We tend to be a forgetful people, which, of course, God knows. This is why He uses signs of His promises and instructs His people to make memorials so often throughout Scripture. He wants to help His people do what is needed to remember who He is and what He has done. Or else, left to ourselves, we will forget. We know this to be true, because even with memorials and signs, we still forget. We are a people who have the completed Word of God at our fingertips—perhaps multiple copies in our homes and digitally on our devices—and yet, we still forget.
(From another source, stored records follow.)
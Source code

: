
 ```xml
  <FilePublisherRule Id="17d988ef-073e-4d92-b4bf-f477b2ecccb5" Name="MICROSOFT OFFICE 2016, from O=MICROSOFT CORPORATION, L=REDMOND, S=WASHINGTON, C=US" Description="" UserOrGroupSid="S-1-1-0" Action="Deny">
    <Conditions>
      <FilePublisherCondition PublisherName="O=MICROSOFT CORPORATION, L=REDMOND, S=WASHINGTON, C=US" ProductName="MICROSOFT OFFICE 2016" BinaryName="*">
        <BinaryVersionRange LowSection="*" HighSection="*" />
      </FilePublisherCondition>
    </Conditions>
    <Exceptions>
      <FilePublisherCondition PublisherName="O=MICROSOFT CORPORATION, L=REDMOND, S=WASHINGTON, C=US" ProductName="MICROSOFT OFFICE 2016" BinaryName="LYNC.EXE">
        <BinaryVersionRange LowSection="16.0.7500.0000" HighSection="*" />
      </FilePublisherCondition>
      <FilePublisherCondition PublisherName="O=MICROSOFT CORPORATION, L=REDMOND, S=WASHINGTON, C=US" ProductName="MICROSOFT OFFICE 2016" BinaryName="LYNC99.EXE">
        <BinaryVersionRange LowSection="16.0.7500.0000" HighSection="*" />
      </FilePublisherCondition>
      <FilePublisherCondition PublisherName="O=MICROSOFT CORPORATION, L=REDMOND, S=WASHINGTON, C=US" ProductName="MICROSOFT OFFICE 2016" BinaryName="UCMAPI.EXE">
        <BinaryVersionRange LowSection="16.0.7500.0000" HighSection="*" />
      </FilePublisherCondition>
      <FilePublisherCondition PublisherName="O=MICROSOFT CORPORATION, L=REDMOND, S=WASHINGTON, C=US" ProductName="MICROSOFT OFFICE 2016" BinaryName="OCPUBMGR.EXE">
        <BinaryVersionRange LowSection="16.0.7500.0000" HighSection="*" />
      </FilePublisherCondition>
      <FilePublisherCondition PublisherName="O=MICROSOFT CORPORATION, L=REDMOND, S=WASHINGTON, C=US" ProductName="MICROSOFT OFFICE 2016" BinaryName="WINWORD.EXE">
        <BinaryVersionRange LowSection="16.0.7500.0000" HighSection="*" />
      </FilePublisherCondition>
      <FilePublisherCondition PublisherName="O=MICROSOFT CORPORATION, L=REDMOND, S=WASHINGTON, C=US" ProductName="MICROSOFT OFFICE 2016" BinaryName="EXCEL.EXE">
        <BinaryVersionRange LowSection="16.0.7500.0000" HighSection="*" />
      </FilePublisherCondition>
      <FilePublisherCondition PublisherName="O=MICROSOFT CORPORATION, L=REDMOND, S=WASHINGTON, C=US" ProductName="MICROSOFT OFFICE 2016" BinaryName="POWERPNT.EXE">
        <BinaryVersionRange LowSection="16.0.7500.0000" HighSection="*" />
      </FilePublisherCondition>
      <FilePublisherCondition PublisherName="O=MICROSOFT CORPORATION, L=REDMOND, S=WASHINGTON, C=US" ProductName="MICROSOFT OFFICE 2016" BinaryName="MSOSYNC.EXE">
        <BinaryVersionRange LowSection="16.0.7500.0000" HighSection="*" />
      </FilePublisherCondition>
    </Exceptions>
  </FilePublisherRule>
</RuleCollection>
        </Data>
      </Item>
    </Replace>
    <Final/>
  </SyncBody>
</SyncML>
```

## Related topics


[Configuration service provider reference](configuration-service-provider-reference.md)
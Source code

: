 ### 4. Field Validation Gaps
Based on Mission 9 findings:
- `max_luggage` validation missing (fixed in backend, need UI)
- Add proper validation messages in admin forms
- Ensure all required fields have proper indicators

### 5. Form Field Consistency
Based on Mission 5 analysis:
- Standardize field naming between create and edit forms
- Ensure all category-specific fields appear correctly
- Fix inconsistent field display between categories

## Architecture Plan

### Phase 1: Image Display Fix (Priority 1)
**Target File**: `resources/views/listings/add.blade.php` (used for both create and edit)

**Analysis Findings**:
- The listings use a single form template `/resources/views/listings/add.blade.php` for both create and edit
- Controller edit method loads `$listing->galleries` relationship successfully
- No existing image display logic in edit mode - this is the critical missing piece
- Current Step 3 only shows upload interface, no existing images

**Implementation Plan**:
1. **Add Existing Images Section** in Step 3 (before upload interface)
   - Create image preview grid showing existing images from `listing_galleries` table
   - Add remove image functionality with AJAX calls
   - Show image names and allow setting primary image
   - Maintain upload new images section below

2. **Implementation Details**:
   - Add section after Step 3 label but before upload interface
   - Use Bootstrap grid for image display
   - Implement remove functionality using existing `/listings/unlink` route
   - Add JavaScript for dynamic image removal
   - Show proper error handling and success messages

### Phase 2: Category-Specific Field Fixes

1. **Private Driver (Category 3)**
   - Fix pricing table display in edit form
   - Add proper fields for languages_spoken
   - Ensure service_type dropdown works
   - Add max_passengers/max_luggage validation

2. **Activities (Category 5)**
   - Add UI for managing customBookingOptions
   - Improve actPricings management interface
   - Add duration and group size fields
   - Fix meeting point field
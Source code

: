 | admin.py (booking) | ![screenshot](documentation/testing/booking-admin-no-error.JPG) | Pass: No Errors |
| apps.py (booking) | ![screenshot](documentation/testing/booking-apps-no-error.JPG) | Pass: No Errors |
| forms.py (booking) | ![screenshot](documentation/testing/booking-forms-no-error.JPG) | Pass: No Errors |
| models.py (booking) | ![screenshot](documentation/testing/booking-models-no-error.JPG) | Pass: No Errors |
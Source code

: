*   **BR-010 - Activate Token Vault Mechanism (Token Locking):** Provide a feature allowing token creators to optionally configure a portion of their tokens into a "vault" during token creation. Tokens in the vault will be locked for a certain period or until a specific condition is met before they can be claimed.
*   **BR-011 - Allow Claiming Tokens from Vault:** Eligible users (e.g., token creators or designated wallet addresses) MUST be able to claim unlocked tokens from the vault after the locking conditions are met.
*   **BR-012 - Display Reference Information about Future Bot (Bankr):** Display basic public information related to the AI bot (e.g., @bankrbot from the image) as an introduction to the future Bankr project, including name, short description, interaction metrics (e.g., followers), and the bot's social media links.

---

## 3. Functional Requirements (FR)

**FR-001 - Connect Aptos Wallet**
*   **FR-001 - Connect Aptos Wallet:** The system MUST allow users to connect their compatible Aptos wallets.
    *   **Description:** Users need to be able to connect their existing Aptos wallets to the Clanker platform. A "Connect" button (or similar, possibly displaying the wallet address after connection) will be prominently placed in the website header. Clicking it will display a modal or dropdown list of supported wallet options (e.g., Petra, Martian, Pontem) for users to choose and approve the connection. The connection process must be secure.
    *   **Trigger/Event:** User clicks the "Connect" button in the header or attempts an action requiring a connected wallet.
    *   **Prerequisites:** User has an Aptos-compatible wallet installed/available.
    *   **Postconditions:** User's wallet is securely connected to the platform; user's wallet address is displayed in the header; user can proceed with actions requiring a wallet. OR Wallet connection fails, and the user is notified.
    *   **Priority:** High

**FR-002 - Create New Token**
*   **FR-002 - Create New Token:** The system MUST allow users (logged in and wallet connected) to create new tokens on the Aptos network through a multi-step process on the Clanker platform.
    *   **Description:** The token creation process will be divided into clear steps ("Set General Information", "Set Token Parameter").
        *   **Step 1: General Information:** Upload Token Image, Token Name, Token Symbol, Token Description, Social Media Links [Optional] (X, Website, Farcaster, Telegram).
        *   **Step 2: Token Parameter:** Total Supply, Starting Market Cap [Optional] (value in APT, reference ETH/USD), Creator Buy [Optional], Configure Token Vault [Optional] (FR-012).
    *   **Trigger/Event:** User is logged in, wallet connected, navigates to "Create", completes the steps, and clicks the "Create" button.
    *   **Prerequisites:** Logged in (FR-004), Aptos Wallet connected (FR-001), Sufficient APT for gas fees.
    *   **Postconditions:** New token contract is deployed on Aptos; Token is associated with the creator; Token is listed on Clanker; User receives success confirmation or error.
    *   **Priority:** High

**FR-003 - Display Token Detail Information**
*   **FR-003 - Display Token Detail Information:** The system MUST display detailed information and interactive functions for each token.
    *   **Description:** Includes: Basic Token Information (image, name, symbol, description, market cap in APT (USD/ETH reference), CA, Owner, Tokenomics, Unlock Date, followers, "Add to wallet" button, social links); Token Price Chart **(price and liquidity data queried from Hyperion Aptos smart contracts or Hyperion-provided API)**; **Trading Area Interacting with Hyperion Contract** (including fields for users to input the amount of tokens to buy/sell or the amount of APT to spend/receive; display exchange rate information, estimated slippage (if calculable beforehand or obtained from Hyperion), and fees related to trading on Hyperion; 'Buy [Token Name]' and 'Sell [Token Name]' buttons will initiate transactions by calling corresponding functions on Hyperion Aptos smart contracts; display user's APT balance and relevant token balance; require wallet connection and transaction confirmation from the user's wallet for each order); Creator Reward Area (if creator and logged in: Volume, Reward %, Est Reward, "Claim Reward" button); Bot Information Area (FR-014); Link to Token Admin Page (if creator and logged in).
Here in Exodus, we see God command His people to consecrate—set apart as the Lord’s—every firstborn male, both humans and animals. Now, we know that all the earth and all its inhabitants belong to the Lord, not just the firstborn (Ps. 24:1). Why, then, consecrate the firstborn males? Because God wanted His people to remember what He had done in Egypt, how He had spared the firstborn from the plague of death by the blood of a lamb.
In this command, God was calling His people to look back, but also ahead. God’s rescue of His people out of Egypt did not start or end with providing life for the firstborn males during Passover. He also provided life to all the people by rescuing them through the Red Sea, by providing food and water, and by guiding them through the wilderness. But all of these acts of God’s deliverance have pointed toward a greater rescue—the one from sin and death that was to come through Christ. This is what He wanted them to understand. Their rescue, as amazing as it was, pointed to this greater rescue to come.
How does looking back at God’s work in your life help you look ahead with hope and assurance?